De acordo com o ITTC (2017), a população carcerária feminina na América Latina aumentou 51,6 % de 2000 a 2015, em comparação a 20% da população masculina. Isto também se deve ao excesso do uso da prisão provisória que é um dos principais fatores do superencarceramento, conforme acontece em muitos países da América Latina, “como o Brasil, Colômbia, Equador, México, Paraguai, Uruguai e Venezuela […]”, definem nas legislações, formas alternativas à prisão provisória por meio de medidas cautelares no próprio domicílio, como nos casos de gestantes e de mulheres com filhos lactantes (ITTC, 2017, p. 24).

No decorrer da história, os sistemas carcerários e penais passaram a integrar a política de segurança pública, a partir de legislações e resoluções específicas, com propósito, inclusive, à redução da criminalidade e prisão, entretanto, historicamente os estudos relativos ao sistema penal, e especificamente, às prisões na América Latina, confirmam um desacordo entre o que preconizam as leis e o funcionamento das instituições, diante do crescimento da violência e da população prisional.

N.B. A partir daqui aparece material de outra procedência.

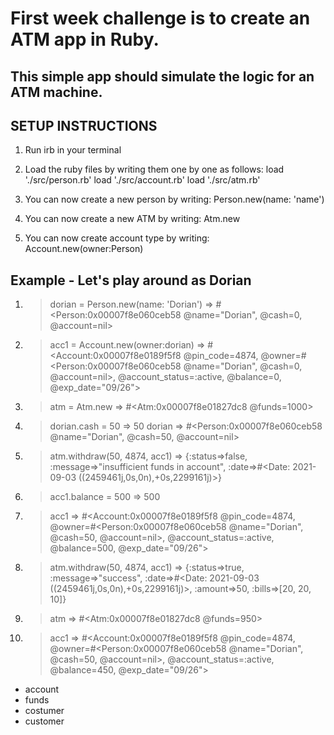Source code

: # First week challenge is to create an ATM app in Ruby.

## This simple app should simulate the logic for an ATM machine.

## SETUP INSTRUCTIONS

1. Run irb in your terminal

2. Load the ruby files by writing them one by one as follows:
   load './src/person.rb'
   load './src/account.rb'
   load './src/atm.rb'

3. You can now create a new person by writing:
   Person.new(name: 'name')

4. You can now create a new ATM by writing:
   Atm.new

5. You can now create account type by writing:
   Account.new(owner:Person)

## Example - Let's play around as Dorian

1. > dorian = Person.new(name: 'Dorian')
   > => #<Person:0x00007f8e060ceb58 @name="Dorian", @cash=0, @account=nil>

2. > acc1 = Account.new(owner:dorian)
   > => #<Account:0x00007f8e0189f5f8 @pin_code=4874, @owner=#<Person:0x00007f8e060ceb58 @name="Dorian", @cash=0, @account=nil>, @account_status=:active, @balance=0, @exp_date="09/26">

3. > atm = Atm.new
   > => #<Atm:0x00007f8e01827dc8 @funds=1000>

4. > dorian.cash = 50
   > => 50
   > dorian
   > => #<Person:0x00007f8e060ceb58 @name="Dorian", @cash=50, @account=nil>

5. > atm.withdraw(50, 4874, acc1)
   > => {:status=>false, :message=>"insufficient funds in account", :date=>#<Date: 2021-09-03 ((2459461j,0s,0n),+0s,2299161j)>}

6. > acc1.balance = 500
   > => 500

7. > acc1
   > => #<Account:0x00007f8e0189f5f8 @pin_code=4874, @owner=#<Person:0x00007f8e060ceb58 @name="Dorian", @cash=50, @account=nil>, @account_status=:active, @balance=500, @exp_date="09/26">

8. > atm.withdraw(50, 4874, acc1)
   > => {:status=>true, :message=>"success", :date=>#<Date: 2021-09-03 ((2459461j,0s,0n),+0s,2299161j)>, :amount=>50, :bills=>[20, 20, 10]}

9. > atm
   > => #<Atm:0x00007f8e01827dc8 @funds=950>

10. > acc1
    > => #<Account:0x00007f8e0189f5f8 @pin_code=4874, @owner=#<Person:0x00007f8e060ceb58 @name="Dorian", @cash=50, @account=nil>, @account_status=:active, @balance=450, @exp_date="09/26">

- account
- funds
- costumer
- customer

As prisões latino-americanas há tempos são bastante conhecidas pelas desumanas condições de encarceramento, agravando-se, como consequência natural do crescimento das populações carcerárias desde o ano 2000. As estimativas eram que a taxa de crescimento dessa população se estabilizasse a partir de 2018, no entanto, o encarceramento cresceu 60,5% ao longo da década em um ritmo muito mais acelerado que o crescimento populacional da América Latina (19,8%). Em 2018, quando a população geral da América Latina era de 617.224.891, a população carcerária era de 1.487.767, mais que dobrou em 19 anos, totalizando 1,4 milhão de presos em 2018. (INSTITUTO IGARAPÉ, 2019)

Quanto ao número de pessoas encarceradas, segundo o site countryeconomy.com (2018), em 2018, na Argentina haviam 85.283 pessoas encarceradas; na Bolívia, 18.195; no Brasil, 720.888; no Chile 45.977; na Colômbia, 114.750; em Costa Rica, 14.224; em Cuba, 57.337; no Equador, 37.497; em El Salvador, 39.642; na Guatemala, 24.303; no Haiti, 8.882; em Honduras, 20.728; no México, 196.322; na Nicarágua 20.918; no Panamá, 16.561; no Paraguai 14.627; no Peru, 90.934; na República Dominicana, 26.078; no Uruguai, 26.078 e na Venezuela com 57.096 pessoas aprisionadas.

Para o Instituto Igarapé (2019), no ano de 2019, a população prisional total da Bolívia era de 19.161 pessoas; a população prisional total da Colômbia era de 109.034 pessoas; no Peru, a população total de pessoas presas era de 96.870 pessoas; no Paraguai a população prisional total era de 16.804 pessoas presas.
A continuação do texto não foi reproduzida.